Homework Problem Set #3
P1. An epidemiologist conducted two cohort studies investigating the association between high cholesterol and development of coronary heart disease (CHD) in two different populations (A & B) where 10,000 persons were sampled (5,000 from each population). Using data in the table below, answer the following questions. Calculate the relative risk (RR) and odds ratio (OR) for the association between high cholesterol and CHD in Population A & Population B.
Population
|
Cholesterol
|
CHD
|
No CHD
|
A
|
High
|
80
|
920
|
A
|
Low
|
160
|
3840
|
|
|
|
|
B
|
High
|
280
|
1120
|
B
|
Low
|
360
|
3240
|
Q1. Which measure of association is identical in the two populations and which is not? What can account for the latter and what is the degree to which the measure overestimates the magnitude of association between high cholesterol and CHD in the two populations? (refer to equation in class)
Q2. Given the study design, which of the two measures of association would you report? Also, provide an interpretation of the measure you would report.
Q3. Which of the following scenarios would yield an odds ratio and relative risk that are identical?
A. Common disease
B. Rare disease
C. Null association between exposure and outcome
P2. How does the investigation of a rare versus common disease affect accuracy of the estimate of association reported in a case-control study?

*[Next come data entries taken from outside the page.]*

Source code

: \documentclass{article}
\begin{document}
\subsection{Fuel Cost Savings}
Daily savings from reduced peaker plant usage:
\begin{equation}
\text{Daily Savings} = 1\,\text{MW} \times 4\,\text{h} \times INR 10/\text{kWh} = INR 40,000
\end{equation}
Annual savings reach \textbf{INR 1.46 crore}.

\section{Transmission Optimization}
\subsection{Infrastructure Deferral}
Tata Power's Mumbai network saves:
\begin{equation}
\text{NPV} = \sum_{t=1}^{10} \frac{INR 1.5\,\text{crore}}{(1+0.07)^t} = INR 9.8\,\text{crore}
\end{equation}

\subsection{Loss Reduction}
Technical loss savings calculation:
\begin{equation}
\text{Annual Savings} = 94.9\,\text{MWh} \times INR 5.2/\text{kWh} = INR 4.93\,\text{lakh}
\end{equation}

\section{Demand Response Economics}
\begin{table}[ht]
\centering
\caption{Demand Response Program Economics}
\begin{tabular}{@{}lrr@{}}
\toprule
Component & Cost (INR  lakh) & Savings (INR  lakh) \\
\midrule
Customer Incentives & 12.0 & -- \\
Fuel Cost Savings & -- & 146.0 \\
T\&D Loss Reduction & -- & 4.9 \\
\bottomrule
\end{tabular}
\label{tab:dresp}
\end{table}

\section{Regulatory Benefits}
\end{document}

P3. When testing an association from a case-control study, epidemiologists often make the ‘rare disease assumption’ in interpreting the estimate. Why doesn’t the epidemiologist estimate disease prevalence from the case-control study rather than assume a rare disease?
P4. Explain how we can interpret an odds ratio (OR) from a case-control study in terms of the ‘odds of developing disease’ when cases are recruited after developing disease?
P5. A case-control study examining the association between hormone replacement therapy (HRT) and uterine cancer revealed that 15% of the 300 cases and 10% of the 600 controls had used HRT. Calculate the odds ratio and its 95% confidence interval, interpret the estimate and indicate whether it is statistically significant.
HRT Use
|
Cases
|
Controls
|
Yes
|
|
|
No
|
|
|
P6. A cohort study of 10,000 participants was conducted to estimate the risk of lung cancer and coronary heart disease (CHD) attributable to cigarette smoking. Use the information below to answer the following questions.
Smoking status
|
Developed Lung cancer
|
Developed CHD
|
|
Yes
|
No
|
Yes
|
No
|
Smoker
|
65
|
1935
|
175
|
1825
|
Non-Smoker
|
17
|
7983
|
389
|
7611
|
Q1. Calculate the attributable risk (AR), the attributable fraction (AF), and relative risk (RR) for the two outcomes. Explain why AR does not show the same pattern across the two disease outcomes as AF and RR.
Q2. Suppose the cohort study was conducted in California which has a smoking prevalence of 15%. Calculate the population attributable risk (PAR) and population attributable fraction (PAF) for lung cancer. Why is the PAF considerably lower than the AF?
Q3. Under what conditions would the PAF be equal to AF?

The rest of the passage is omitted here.